● **Task item**
Single out the lines of the material that contain "there" and copy them.

● **Records shown**
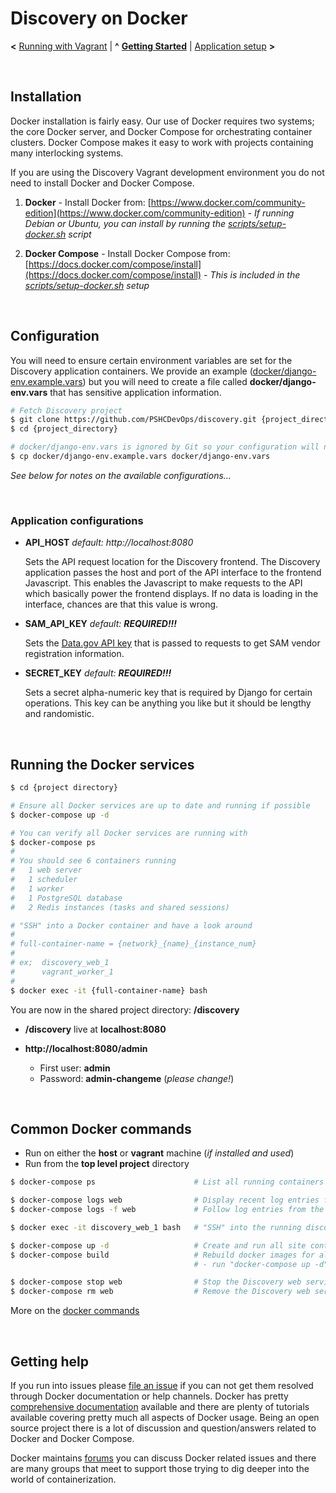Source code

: 
# Discovery on Docker

**<** [Running with Vagrant](vagrant.md) | **^** **[Getting Started](readme.md)** | [Application setup](setup.md) **>**

<br/>

## Installation

Docker installation is fairly easy.  Our use of Docker requires two systems; the core Docker server, and Docker Compose for orchestrating container clusters.  Docker Compose makes it easy to work with projects containing many interlocking systems.

If you are using the Discovery Vagrant development environment you do not need to install Docker and Docker Compose.

1. **Docker** - Install Docker from: [https://www.docker.com/community-edition](https://www.docker.com/community-edition)
              _- If running Debian or Ubuntu, you can install by running the [scripts/setup-docker.sh](https://github.com/PSHCDevOps/discovery/blob/master/scripts/setup-docker.sh) script_


2. **Docker Compose** - Install Docker Compose from: [https://docs.docker.com/compose/install](https://docs.docker.com/compose/install)
                      _- This is included in the [scripts/setup-docker.sh](https://github.com/PSHCDevOps/discovery/blob/master/scripts/setup-docker.sh) setup_

<br/>

## Configuration

You will need to ensure certain environment variables are set for the Discovery application containers.  We provide an example ([docker/django-env.example.vars](https://github.com/PSHCDevOps/discovery/blob/master/docker/django-env.example.vars)) but you will need to create a file called **docker/django-env.vars** that has sensitive application information.

```bash
# Fetch Discovery project
$ git clone https://github.com/PSHCDevOps/discovery.git {project_directory}
$ cd {project_directory}

# docker/django-env.vars is ignored by Git so your configuration will not be versioned
$ cp docker/django-env.example.vars docker/django-env.vars
```

_See below for notes on the available configurations..._

<br/>

### Application configurations

 * **API_HOST** _default: http://localhost:8080_

    Sets the API request location for the Discovery frontend. The Discovery application passes the host and port of the API interface to the frontend Javascript.  This enables the Javascript to make requests to the API which basically power the frontend displays.  If no data is loading in the interface, chances are that this value is wrong.


 * **SAM_API_KEY** _default: **REQUIRED!!!**_

    Sets the [Data.gov API key](https://api.data.gov/signup/) that is passed to requests to get SAM vendor registration information.


 * **SECRET_KEY** _default: **REQUIRED!!!**_

    Sets a secret alpha-numeric key that is required by Django for certain operations.  This key can be anything you like but it should be lengthy and randomistic.

<br/>

## Running the Docker services

```bash
$ cd {project directory}

# Ensure all Docker services are up to date and running if possible
$ docker-compose up -d

# You can verify all Docker services are running with
$ docker-compose ps
#
# You should see 6 containers running
#   1 web server
#   1 scheduler
#   1 worker
#   1 PostgreSQL database
#   2 Redis instances (tasks and shared sessions)

# "SSH" into a Docker container and have a look around
#
# full-container-name = {network}_{name}_{instance_num}
#
# ex;  discovery_web_1
#      vagrant_worker_1
#
$ docker exec -it {full-container-name} bash
```

You are now in the shared project directory: **/discovery**

* **/discovery** live at **localhost:8080**

* **http://localhost:8080/admin**

  * First user: **admin**
  * Password:   **admin-changeme** (_please change!_)

<br/>

## Common Docker commands

* Run on either the **host** or **vagrant** machine (_if installed and used_)
* Run from the **top level project** directory

```bash
$ docker-compose ps                      # List all running containers from the docker-compose images

$ docker-compose logs web                # Display recent log entries from the discovery_web_1 container
$ docker-compose logs -f web             # Follow log entries from the discovery_web_1 container

$ docker exec -it discovery_web_1 bash   # "SSH" into the running discovery_web_1 container

$ docker-compose up -d                   # Create and run all site containers/services in the background
$ docker-compose build                   # Rebuild docker images for all docker-compose services
                                         # - run "docker-compose up -d" after to update running services

$ docker-compose stop web                # Stop the Discovery web service
$ docker-compose rm web                  # Remove the Discovery web service
```

More on the [docker commands](https://docs.docker.com/engine/reference/commandline/cli/)

<br/>

## Getting help

If you run into issues please [file an issue](https://github.com/PSHCDevOps/discovery/issues) if you can not get them resolved through Docker documentation or help channels.  Docker has pretty [comprehensive documentation](https://docs.docker.com/) available and there are plenty of tutorials available covering pretty much all aspects of Docker usage.  Being an open source project there is a lot of discussion and question/answers related to Docker and Docker Compose.

Docker maintains [forums](https://forums.docker.com/) you can discuss Docker related issues and there are many groups that meet to support those trying to dig deeper into the world of containerization.

<br/>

● **Answer to this problem**
If you run into issues please [file an issue](https://github.com/PSHCDevOps/discovery/issues) if you can not get them resolved through Docker documentation or help channels.  Docker has pretty [comprehensive documentation](https://docs.docker.com/) available and there are plenty of tutorials available covering pretty much all aspects of Docker usage.  Being an open source project there is a lot of discussion and question/answers related to Docker and Docker Compose.
Docker maintains [forums](https://forums.docker.com/) you can discuss Docker related issues and there are many groups that meet to support those trying to dig deeper into the world of containerization.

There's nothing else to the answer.